This part of the letter is again confusing considering that, to support his contention, Dr Filicori is mixing papers where World Health Organization group I anovulatory patients were treated with recombinant FSH associated with recombinant LH (The European Recombinant Human LH Study Group, 1998) or urinary FSH plus HCG (Filicori et al., 1999a
) for ovulation induction, and reports dealing with ovarian stimulation under pituitary suppression in normally ovulating women treated with FSH plus HCG or HMG (containing variable amounts of HCG) for ovulation induction alone or associated with intrauterine insemination (Filicori et al., 1999b
, 2001
). Countering Dr Filicori's position, the following points should be noted: (i) the best and only true model to correctly investigate any LH hypothesis is the hipogonadotrophic woman who may be totally LH deficient in contrast with down-regulated women where LH is not absent; (ii) HCG is a hormone designed to support pregnancy not estrogen biosynthesis in the follicular phase; (iii) HCG is not normally present in normal fertile women during this period; (iv) LH over millions of years has evolved to produce a signal which can be rapidly switched on or off; (v) there are no data to support the notion that HCG represents the most important LH activity in vivo; (vi) No conclusion can be drawn from those studies (including only non-IVF patients) with respect to oocyte quality, fertilization rate and embryo yield. In contrast, in two large comparative studies comparing pure or highly purified FSH versus HMG in an IVF programme, we reported that HMG use did not improve folliculogenesis or oocyte yield (Balasch et al., 1996
). The same result was observed in the report by Gordon et al. quoted by Dr Filicori to support his contention that LH activity contained in HMG could improve embryo implantation (Gordon et al., 2001
). Gordon et al. used preparations containing 0, 1, 25 and 75 IU LH respectively. The sample size was small and randomization led to differences of >25% in the number of patients assigned to the groups. Live birth rates were not different in the four groups studied and the trend in implantation rates with increasing LH dosage was non-linear. If Filicori's postulate was true, a linear dose-dependent finding would be expected. It does not make biological sense that implantation rates with 0, 25 and 75 IU LH were similar but much lower with 1 IU LH. In addition, Gordon et al. used trend analysis for their data but the unit of randomization in their trial was the patient and not the embryo (Gordon et al., 2001
); therefore, the trend analysis on the implantation rate which pertains to embryos transferred was used incorrectly. Finally, Dr Filicori suggested that the additional LH activity can reduce small preovulatory antral follicle number and thus the risk of ovarian hyperstimulation syndrome (Filicori et al., 2001
).

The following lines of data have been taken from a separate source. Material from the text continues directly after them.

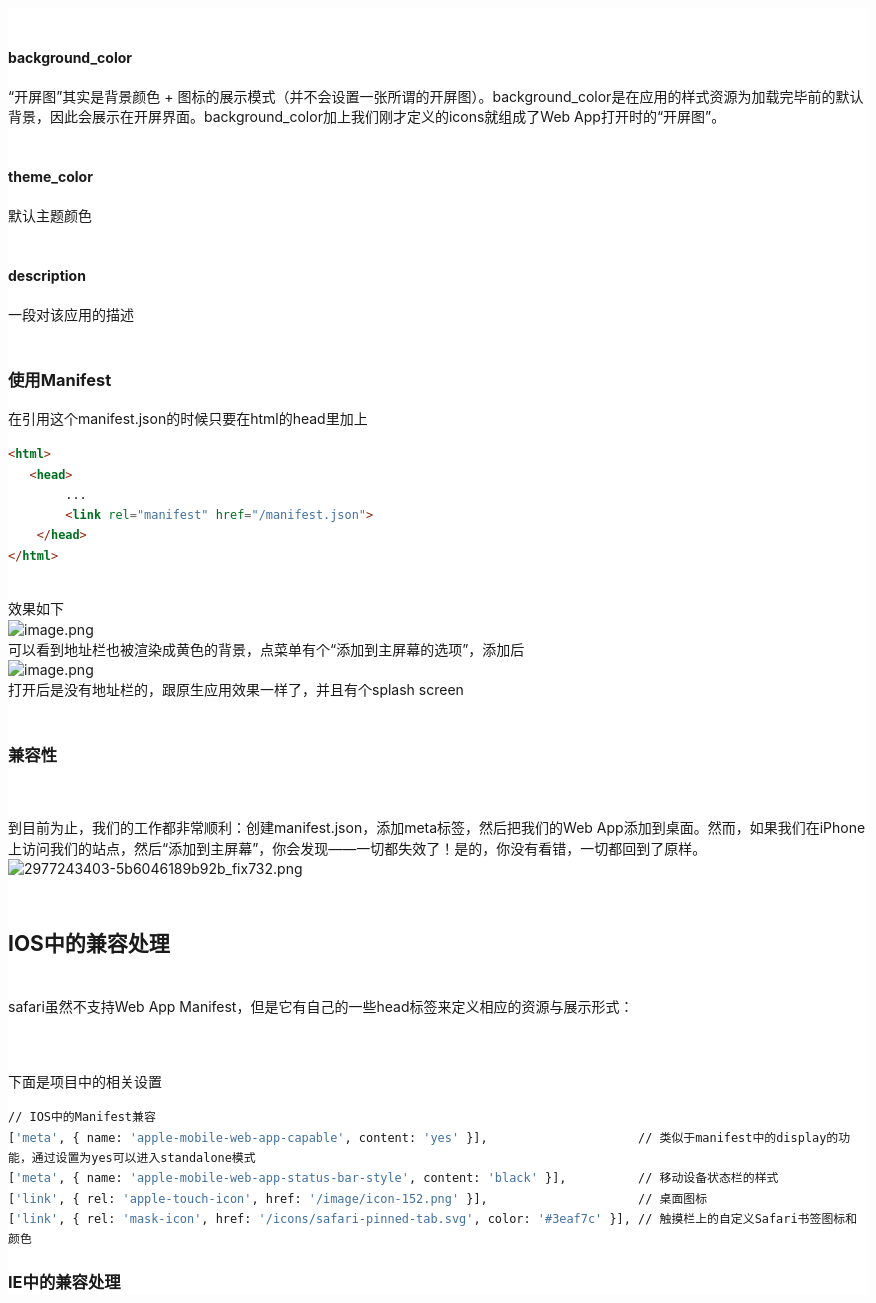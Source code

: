 
<br />

#### background_color
“开屏图”其实是背景颜色 + 图标的展示模式（并不会设置一张所谓的开屏图）。background_color是在应用的样式资源为加载完毕前的默认背景，因此会展示在开屏界面。background_color加上我们刚才定义的icons就组成了Web App打开时的“开屏图”。<br />​<br />
#### theme_color
默认主题颜色<br />​<br />
#### description
一段对该应用的描述<br />​<br />
### 使用Manifest
在引用这个manifest.json的时候只要在html的head里加上
```html
<html>
   <head>
        ...
        <link rel="manifest" href="/manifest.json">
    </head> 
</html>
```

<br />效果如下<br />![image.png](https://cdn.nlark.com/yuque/0/2021/png/12547035/1637222100380-d87f6a96-2748-4920-bdf7-e29669513217.png#clientId=ucd158821-60e0-4&crop=0&crop=0&crop=1&crop=1&from=paste&height=323&id=ZSXiW&margin=%5Bobject%20Object%5D&name=image.png&originHeight=1291&originWidth=720&originalType=url&ratio=1&rotation=0&showTitle=false&size=464334&status=done&style=none&taskId=u03801dbc-f8e1-4b9b-a9d0-ca71757493d&title=&width=180)<br />可以看到地址栏也被渲染成黄色的背景，点菜单有个“添加到主屏幕的选项”，添加后<br />![image.png](https://cdn.nlark.com/yuque/0/2021/png/12547035/1637222135474-9723ed12-c399-4363-ad37-f639958da1ad.png#clientId=ucd158821-60e0-4&crop=0&crop=0&crop=1&crop=1&from=paste&height=323&id=X1qLP&margin=%5Bobject%20Object%5D&name=image.png&originHeight=1291&originWidth=720&originalType=url&ratio=1&rotation=0&showTitle=false&size=401145&status=done&style=none&taskId=u75524b0c-fede-4824-8d8f-c91c18e46db&title=&width=180)<br />打开后是没有地址栏的，跟原生应用效果一样了，并且有个splash screen<br />​<br />
### 兼容性
​

到目前为止，我们的工作都非常顺利：创建manifest.json，添加meta标签，然后把我们的Web App添加到桌面。然而，如果我们在iPhone上访问我们的站点，然后“添加到主屏幕”，你会发现——一切都失效了！是的，你没有看错，一切都回到了原样。<br />![2977243403-5b6046189b92b_fix732.png](https://cdn.nlark.com/yuque/0/2021/png/12547035/1637232215299-0698a93e-2b28-4366-9b51-7677e5ea4c8a.png#clientId=u20b31464-c8dd-4&crop=0&crop=0&crop=1&crop=1&from=ui&id=oKnUI&margin=%5Bobject%20Object%5D&name=2977243403-5b6046189b92b_fix732.png&originHeight=281&originWidth=732&originalType=binary&ratio=1&rotation=0&showTitle=false&size=68281&status=done&style=none&taskId=uaeb44b25-af6f-43b4-b2df-4ac43b053df&title=)<br />​<br />
## IOS中的兼容处理

<br />safari虽然不支持Web App Manifest，但是它有自己的一些head标签来定义相应的资源与展示形式：<br />
<br />​

下面是项目中的相关设置
```bash
// IOS中的Manifest兼容
['meta', { name: 'apple-mobile-web-app-capable', content: 'yes' }],                     // 类似于manifest中的display的功能，通过设置为yes可以进入standalone模式
['meta', { name: 'apple-mobile-web-app-status-bar-style', content: 'black' }],          // 移动设备状态栏的样式
['link', { rel: 'apple-touch-icon', href: '/image/icon-152.png' }],                     // 桌面图标
['link', { rel: 'mask-icon', href: '/icons/safari-pinned-tab.svg', color: '#3eaf7c' }], // 触摸栏上的自定义Safari书签图标和颜色
```
### IE中的兼容处理
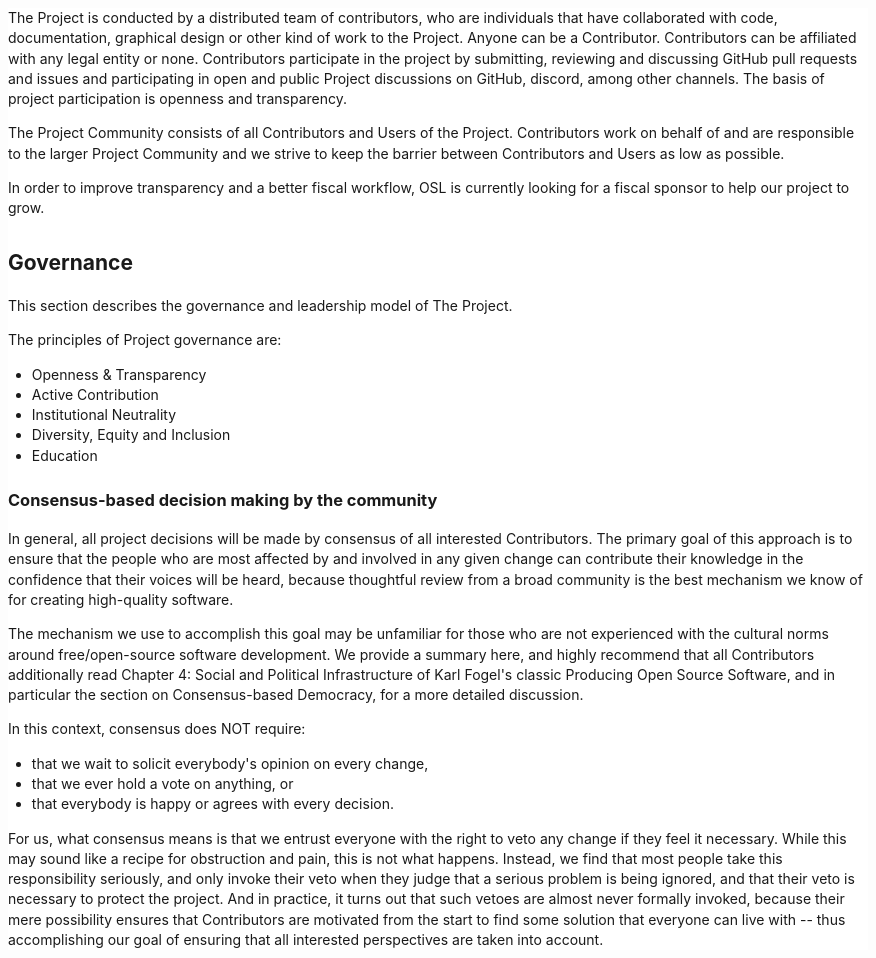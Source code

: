 The Project is conducted by a distributed team of contributors, who are
individuals that have collaborated with code, documentation, graphical design or
other kind of work to the Project. Anyone can be a Contributor. Contributors can
be affiliated with any legal entity or none. Contributors participate in the
project by submitting, reviewing and discussing GitHub pull requests and issues
and participating in open and public Project discussions on GitHub, discord,
among other channels. The basis of project participation is openness and
transparency.

The Project Community consists of all Contributors and Users of the Project.
Contributors work on behalf of and are responsible to the larger Project
Community and we strive to keep the barrier between Contributors and Users as
low as possible.

In order to improve transparency and a better fiscal workflow, OSL is currently
looking for a fiscal sponsor to help our project to grow.

## Governance

This section describes the governance and leadership model of The Project.

The principles of Project governance are:

- Openness & Transparency
- Active Contribution
- Institutional Neutrality
- Diversity, Equity and Inclusion
- Education

### Consensus-based decision making by the community

In general, all project decisions will be made by consensus of all interested
Contributors. The primary goal of this approach is to ensure that the people who
are most affected by and involved in any given change can contribute their
knowledge in the confidence that their voices will be heard, because thoughtful
review from a broad community is the best mechanism we know of for creating
high-quality software.

The mechanism we use to accomplish this goal may be unfamiliar for those who are
not experienced with the cultural norms around free/open-source software
development. We provide a summary here, and highly recommend that all
Contributors additionally read Chapter 4: Social and Political Infrastructure of
Karl Fogel's classic Producing Open Source Software, and in particular the
section on Consensus-based Democracy, for a more detailed discussion.

In this context, consensus does NOT require:

- that we wait to solicit everybody's opinion on every change,
- that we ever hold a vote on anything, or
- that everybody is happy or agrees with every decision.

For us, what consensus means is that we entrust everyone with the right to veto
any change if they feel it necessary. While this may sound like a recipe for
obstruction and pain, this is not what happens. Instead, we find that most
people take this responsibility seriously, and only invoke their veto when they
judge that a serious problem is being ignored, and that their veto is necessary
to protect the project. And in practice, it turns out that such vetoes are
almost never formally invoked, because their mere possibility ensures that
Contributors are motivated from the start to find some solution that everyone
can live with -- thus accomplishing our goal of ensuring that all interested
perspectives are taken into account.
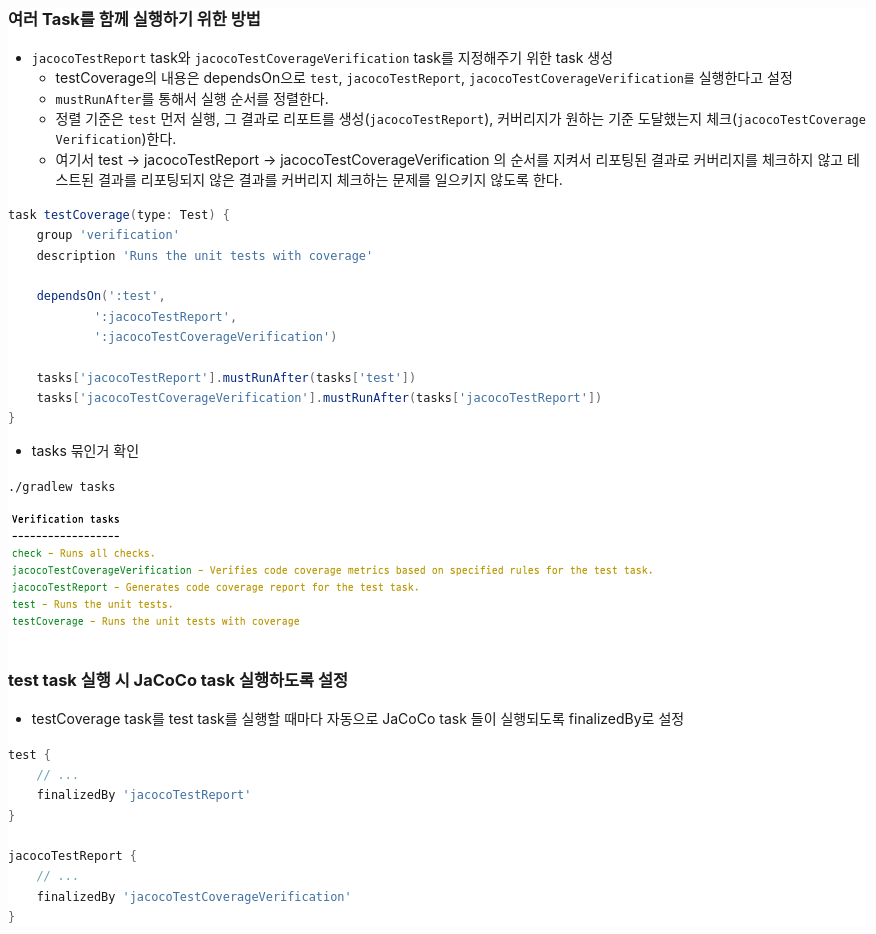 ### 여러 Task를 함께 실행하기 위한 방법

- `jacocoTestReport` task와 `jacocoTestCoverageVerification` task를 지정해주기 위한 task 생성
    - testCoverage의 내용은 dependsOn으로 `test`, `jacocoTestReport`, `jacocoTestCoverageVerification를` 실행한다고 설정
    - `mustRunAfter`를 통해서 실행 순서를 정렬한다.
    - 정렬 기준은 `test` 먼저 실행, 그 결과로 리포트를 생성(`jacocoTestReport`), 커버리지가 원하는 기준 도달했는지 체크(`jacocoTestCoverageVerification`)한다.
    - 여기서 test -> jacocoTestReport -> jacocoTestCoverageVerification 의 순서를 지켜서 리포팅된 결과로 커버리지를 체크하지 않고 테스트된 결과를 리포팅되지 않은
      결과를 커버리지 체크하는 문제를 일으키지 않도록 한다.

```groovy
task testCoverage(type: Test) {
    group 'verification'
    description 'Runs the unit tests with coverage'

    dependsOn(':test',
            ':jacocoTestReport',
            ':jacocoTestCoverageVerification')

    tasks['jacocoTestReport'].mustRunAfter(tasks['test'])
    tasks['jacocoTestCoverageVerification'].mustRunAfter(tasks['jacocoTestReport'])
}
```

- tasks 묶인거 확인

```shell
./gradlew tasks
```

![tasks](spring-security/coverage_images/jacocoTest_check.png)

### test task 실행 시 JaCoCo task 실행하도록 설정

- testCoverage task를 test task를 실행할 때마다 자동으로 JaCoCo task 들이 실행되도록 finalizedBy로 설정

```groovy
test {
    // ...
    finalizedBy 'jacocoTestReport'
}

jacocoTestReport {
    // ... 
    finalizedBy 'jacocoTestCoverageVerification'
}
```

Detailed studies clearly showed that both a decrease in the fraction of the mature follicles and an increase in the fractions of the intermediate and the very small follicles is correlated with an augmented risk for the development of the syndrome (Blankstein et al., 1987
). Thus, if LH activity could really improve folliculogenesis, a higher oocyte yield with the use of HMG versus FSH-only drugs in IVF should be expected; certainly, this was never proved.
Finally, we agree with Dr Filicori that prospective studies are useful to test the hypothesis that LH addition is efficacious. However, given the evidence available so far, there is no need for randomized clinical trials because addition of LH does not seem necessary. The point, therefore, is moot.